ボルト100mで史上初の3連覇 3大会連続3冠宣言!「伝説のままで終わる」

 「リオ五輪・陸上男子100m・決勝」(14日、五輪スタジアム)

 男子100メートル決勝は“人類最速の男”ウサイン・ボルト(29)=ジャマイカ=が9秒81(追い風0・2メートル)で制し、同種目史上初の3連覇を達成した。2位はアテネ五輪金メダリストのジャスティン・ガトリン(34)=米国=だった。日本勢で準決勝に進出した山県亮太(24)=セイコーホールディングス=は自己ベストを更新する10秒05の日本人五輪最高記録をマークしたが、準決勝2組5位。ケンブリッジ飛鳥(23)=ドーム=も10秒17の準決勝3組7位で、ともに日本選手84年ぶりの決勝進出はならなかった。

 “稲妻”は三度夢舞台を貫いた。ゴール直前、ボルトは自分がNo.1だと誇示するように右手親指で胸を指し、ゴールを駆け抜けた。「最高の気分だ。完璧な出来と言っていい」。
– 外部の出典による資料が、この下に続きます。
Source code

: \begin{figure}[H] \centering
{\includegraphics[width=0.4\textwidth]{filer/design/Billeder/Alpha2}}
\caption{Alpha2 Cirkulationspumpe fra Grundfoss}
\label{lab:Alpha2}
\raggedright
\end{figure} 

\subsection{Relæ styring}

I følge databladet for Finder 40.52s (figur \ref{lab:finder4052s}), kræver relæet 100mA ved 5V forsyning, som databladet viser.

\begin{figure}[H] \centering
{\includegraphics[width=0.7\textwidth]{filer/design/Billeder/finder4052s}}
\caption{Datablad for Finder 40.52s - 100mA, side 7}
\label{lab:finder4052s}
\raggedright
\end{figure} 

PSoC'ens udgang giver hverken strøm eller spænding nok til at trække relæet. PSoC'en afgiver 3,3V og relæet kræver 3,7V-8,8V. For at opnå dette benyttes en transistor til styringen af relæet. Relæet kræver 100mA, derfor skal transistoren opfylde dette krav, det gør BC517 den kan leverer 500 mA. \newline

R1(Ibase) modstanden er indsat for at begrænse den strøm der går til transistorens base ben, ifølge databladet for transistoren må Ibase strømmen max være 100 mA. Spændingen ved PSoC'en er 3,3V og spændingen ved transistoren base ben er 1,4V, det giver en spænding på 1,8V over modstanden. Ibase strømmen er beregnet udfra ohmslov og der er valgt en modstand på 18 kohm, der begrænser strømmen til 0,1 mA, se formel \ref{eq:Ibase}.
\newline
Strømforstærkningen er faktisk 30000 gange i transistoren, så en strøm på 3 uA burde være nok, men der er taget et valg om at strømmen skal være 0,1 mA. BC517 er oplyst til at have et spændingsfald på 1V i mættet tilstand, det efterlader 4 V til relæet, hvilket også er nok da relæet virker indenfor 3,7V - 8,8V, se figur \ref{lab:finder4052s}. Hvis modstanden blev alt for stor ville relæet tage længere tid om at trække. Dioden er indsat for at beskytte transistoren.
興奮の渦が巻き起こるスタジアムをあおりながら、1周に及ぶウイニングラン。最後はおなじみの弓をひくポーズで、締めくくった。これが最後の五輪。自身のアイデンティティーである“最速”を守り抜き、何度も何度も漆黒の夜空にほえた。

 まるで何かの映画のように観客が思い描く筋書き通りに、スーパーヒーローが勝ちをさらった。選手入場から異様な光景だった。ガトリンの名が呼ばれると、スタジアムは嫌悪感を示すかのようにブーイングが飛んだ。一方、最後にボルトが呼ばれると、割れんばかりの大歓声と、「ボルト」コールが沸き起こった。大会前にロシアのドーピングスキャンダルに揺れた大会。観客は過去にドーピング違反で出場停止の経験があるガトリンにNOを突き付け、クリーンな“英雄”ボルトの勝利を願った。

 先に飛び出したガトリンを中盤からボルトが追い掛ける。大きなストライドでグングン加速すると、粘るガトリンを最後は豪快に突き放した。勝ち方までが計算し尽くされたストーリーのようだった。

 “ボルト伝説”の最終章。今大会で3大会連続3冠を成し遂げることで「不滅になる」と宣言している。まず大会のメインイベントで主役を演じきった千両役者は、不敵に宣言した。「もう分かるだろう。伝説は伝説のままで終わる」-。